▶ DIRECTIONS:
Please show each line of the listing where "zero" is present.

▶ MATERIAL FOR THIS TASK:

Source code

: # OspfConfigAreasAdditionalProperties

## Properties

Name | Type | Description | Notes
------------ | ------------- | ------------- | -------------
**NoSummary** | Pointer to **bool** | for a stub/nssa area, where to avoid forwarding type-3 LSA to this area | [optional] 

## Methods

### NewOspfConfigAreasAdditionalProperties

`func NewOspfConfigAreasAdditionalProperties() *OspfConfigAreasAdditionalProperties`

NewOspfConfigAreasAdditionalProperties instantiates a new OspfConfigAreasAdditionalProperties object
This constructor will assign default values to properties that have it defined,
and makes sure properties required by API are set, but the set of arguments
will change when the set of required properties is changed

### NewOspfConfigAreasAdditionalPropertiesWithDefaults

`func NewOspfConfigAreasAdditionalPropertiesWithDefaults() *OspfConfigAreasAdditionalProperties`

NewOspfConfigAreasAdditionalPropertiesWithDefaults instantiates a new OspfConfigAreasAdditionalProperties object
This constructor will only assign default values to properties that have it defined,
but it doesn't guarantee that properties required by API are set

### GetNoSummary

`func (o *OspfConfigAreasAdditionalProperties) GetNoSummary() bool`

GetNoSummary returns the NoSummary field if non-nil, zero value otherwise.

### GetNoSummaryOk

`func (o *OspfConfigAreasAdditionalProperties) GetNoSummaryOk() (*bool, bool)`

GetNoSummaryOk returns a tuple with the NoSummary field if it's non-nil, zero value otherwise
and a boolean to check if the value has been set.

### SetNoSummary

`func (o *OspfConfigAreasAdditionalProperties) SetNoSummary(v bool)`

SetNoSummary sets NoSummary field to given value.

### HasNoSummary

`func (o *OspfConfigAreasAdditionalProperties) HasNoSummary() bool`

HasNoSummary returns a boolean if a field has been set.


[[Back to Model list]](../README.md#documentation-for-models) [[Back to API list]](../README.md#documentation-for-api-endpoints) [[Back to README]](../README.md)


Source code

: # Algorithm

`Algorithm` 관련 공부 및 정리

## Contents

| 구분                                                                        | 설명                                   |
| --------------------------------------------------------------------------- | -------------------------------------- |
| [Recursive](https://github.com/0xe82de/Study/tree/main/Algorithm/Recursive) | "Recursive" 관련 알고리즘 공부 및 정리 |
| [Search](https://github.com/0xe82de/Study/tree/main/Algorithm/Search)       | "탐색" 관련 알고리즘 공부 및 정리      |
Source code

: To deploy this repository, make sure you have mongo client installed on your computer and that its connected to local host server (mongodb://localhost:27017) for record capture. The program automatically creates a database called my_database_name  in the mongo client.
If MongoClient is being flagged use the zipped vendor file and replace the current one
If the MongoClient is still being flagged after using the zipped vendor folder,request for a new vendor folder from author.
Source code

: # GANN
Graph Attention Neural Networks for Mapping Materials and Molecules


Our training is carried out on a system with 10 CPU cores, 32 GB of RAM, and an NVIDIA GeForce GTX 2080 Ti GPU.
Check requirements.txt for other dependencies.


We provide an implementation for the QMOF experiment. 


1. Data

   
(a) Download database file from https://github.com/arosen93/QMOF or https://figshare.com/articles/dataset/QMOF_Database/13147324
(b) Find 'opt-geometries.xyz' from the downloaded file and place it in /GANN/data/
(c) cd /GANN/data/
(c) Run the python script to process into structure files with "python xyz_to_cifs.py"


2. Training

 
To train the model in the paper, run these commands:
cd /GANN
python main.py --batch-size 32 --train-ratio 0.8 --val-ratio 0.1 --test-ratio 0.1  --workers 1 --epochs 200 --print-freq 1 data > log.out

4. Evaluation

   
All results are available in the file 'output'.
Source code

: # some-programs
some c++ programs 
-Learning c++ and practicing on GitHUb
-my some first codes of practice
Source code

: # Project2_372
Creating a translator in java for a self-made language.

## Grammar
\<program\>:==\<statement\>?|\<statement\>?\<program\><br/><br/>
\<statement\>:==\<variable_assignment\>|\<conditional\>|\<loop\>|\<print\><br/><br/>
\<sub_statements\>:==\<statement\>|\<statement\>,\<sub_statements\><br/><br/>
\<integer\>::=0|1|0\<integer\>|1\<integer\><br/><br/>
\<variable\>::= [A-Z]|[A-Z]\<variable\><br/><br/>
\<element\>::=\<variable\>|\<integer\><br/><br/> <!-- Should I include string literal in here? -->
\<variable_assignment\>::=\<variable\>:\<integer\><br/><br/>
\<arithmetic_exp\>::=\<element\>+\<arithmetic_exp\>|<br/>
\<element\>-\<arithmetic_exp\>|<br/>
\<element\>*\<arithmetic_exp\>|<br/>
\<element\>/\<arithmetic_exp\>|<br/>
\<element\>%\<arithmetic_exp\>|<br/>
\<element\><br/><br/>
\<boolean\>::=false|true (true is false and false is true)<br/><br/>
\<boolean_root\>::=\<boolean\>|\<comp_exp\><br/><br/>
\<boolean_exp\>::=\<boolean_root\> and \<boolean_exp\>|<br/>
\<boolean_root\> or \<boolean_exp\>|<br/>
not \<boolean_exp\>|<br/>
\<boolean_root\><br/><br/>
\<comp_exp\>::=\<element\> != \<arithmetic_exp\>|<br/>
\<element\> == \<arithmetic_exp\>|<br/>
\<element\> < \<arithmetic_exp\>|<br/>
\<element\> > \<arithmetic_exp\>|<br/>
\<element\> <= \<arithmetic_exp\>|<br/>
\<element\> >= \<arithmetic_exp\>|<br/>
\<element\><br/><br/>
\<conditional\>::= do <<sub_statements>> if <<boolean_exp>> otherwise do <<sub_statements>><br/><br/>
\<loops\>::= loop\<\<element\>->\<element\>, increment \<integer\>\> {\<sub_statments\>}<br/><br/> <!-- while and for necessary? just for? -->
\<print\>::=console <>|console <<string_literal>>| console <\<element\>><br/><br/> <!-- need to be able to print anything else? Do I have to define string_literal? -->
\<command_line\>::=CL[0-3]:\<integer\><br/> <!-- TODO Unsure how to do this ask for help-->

▶ RESULT OF THE EXERCISE:
GetNoSummary returns the NoSummary field if non-nil, zero value otherwise.
GetNoSummaryOk returns a tuple with the NoSummary field if it's non-nil, zero value otherwise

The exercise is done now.